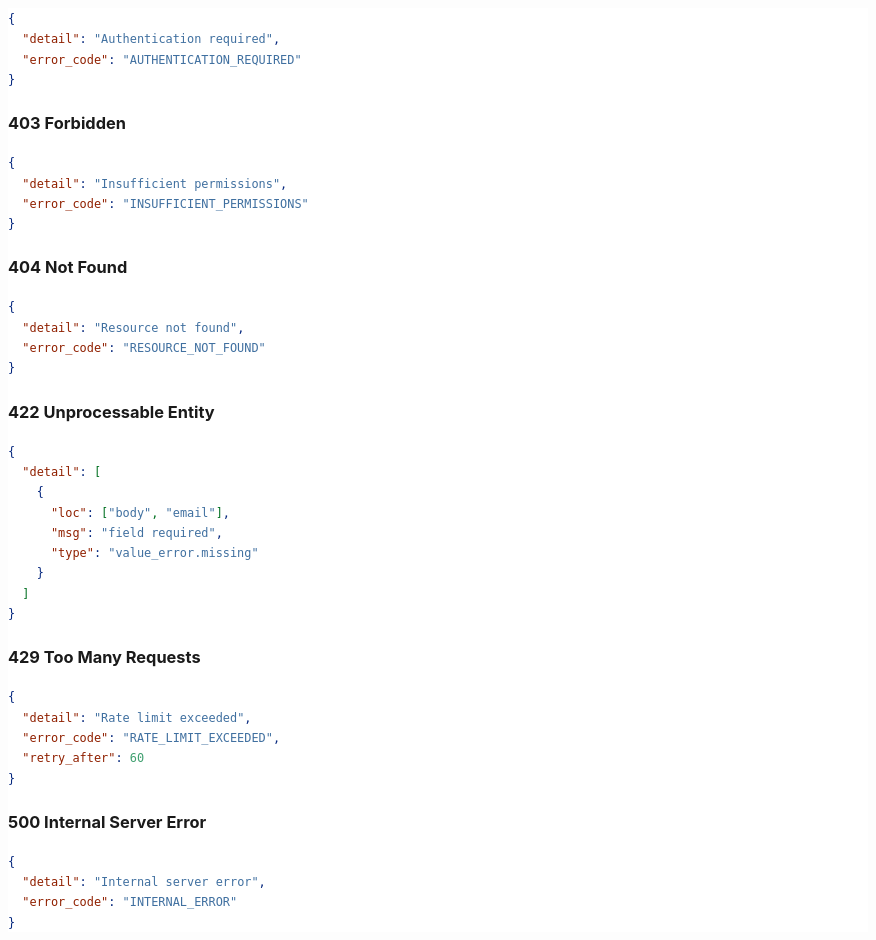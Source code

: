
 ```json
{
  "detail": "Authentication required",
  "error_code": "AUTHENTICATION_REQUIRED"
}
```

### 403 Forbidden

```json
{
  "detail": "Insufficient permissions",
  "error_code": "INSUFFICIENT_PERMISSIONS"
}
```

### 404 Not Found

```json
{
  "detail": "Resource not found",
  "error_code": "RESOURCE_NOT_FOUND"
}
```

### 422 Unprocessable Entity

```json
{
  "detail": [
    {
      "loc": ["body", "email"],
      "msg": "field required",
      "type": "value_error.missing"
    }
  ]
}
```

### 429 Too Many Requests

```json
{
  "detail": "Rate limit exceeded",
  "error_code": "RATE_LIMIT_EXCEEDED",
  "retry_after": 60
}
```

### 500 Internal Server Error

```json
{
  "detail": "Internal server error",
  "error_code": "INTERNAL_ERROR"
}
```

---

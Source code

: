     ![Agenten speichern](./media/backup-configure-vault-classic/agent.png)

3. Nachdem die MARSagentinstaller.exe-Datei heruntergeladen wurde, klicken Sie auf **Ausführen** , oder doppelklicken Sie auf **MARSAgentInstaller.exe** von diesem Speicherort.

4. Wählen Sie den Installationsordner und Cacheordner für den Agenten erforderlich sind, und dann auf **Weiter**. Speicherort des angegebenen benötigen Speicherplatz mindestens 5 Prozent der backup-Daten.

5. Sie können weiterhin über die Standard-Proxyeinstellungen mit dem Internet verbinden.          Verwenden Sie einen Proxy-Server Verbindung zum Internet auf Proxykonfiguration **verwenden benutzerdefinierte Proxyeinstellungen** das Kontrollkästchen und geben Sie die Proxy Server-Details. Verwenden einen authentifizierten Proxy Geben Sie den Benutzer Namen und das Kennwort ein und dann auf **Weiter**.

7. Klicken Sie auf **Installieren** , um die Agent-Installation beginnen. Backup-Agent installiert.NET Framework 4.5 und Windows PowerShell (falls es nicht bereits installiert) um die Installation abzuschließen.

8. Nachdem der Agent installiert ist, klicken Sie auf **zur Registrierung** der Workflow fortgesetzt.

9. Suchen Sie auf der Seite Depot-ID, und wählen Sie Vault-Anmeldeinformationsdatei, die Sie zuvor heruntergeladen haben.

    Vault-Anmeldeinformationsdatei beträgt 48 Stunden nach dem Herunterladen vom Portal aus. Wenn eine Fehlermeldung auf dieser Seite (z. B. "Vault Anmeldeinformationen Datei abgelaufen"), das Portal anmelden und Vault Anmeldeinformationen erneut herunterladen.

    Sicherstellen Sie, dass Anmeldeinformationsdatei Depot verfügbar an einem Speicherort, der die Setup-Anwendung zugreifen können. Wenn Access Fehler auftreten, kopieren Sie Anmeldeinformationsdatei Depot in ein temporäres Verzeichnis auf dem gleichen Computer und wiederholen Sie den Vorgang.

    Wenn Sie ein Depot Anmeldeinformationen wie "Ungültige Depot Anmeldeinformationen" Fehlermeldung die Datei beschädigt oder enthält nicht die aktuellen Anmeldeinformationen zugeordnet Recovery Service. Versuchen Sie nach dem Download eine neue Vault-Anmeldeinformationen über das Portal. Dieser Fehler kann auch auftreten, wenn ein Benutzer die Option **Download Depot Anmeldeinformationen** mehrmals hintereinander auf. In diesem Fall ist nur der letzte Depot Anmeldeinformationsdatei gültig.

→ Your goal
Transcribe, exactly and without additions, the lines of the records above, beginning with the line that contains "7. Klicken Sie" and ending with the line that contains "Sicherstellen Sie, dass", both included.

→ Task solution
7. Klicken Sie auf **Installieren** , um die Agent-Installation beginnen. Backup-Agent installiert.NET Framework 4.5 und Windows PowerShell (falls es nicht bereits installiert) um die Installation abzuschließen.

8. Nachdem der Agent installiert ist, klicken Sie auf **zur Registrierung** der Workflow fortgesetzt.

9. Suchen Sie auf der Seite Depot-ID, und wählen Sie Vault-Anmeldeinformationsdatei, die Sie zuvor heruntergeladen haben.

    Vault-Anmeldeinformationsdatei beträgt 48 Stunden nach dem Herunterladen vom Portal aus. Wenn eine Fehlermeldung auf dieser Seite (z. B. "Vault Anmeldeinformationen Datei abgelaufen"), das Portal anmelden und Vault Anmeldeinformationen erneut herunterladen.

    Sicherstellen Sie, dass Anmeldeinformationsdatei Depot verfügbar an einem Speicherort, der die Setup-Anwendung zugreifen können. Wenn Access Fehler auftreten, kopieren Sie Anmeldeinformationsdatei Depot in ein temporäres Verzeichnis auf dem gleichen Computer und wiederholen Sie den Vorgang.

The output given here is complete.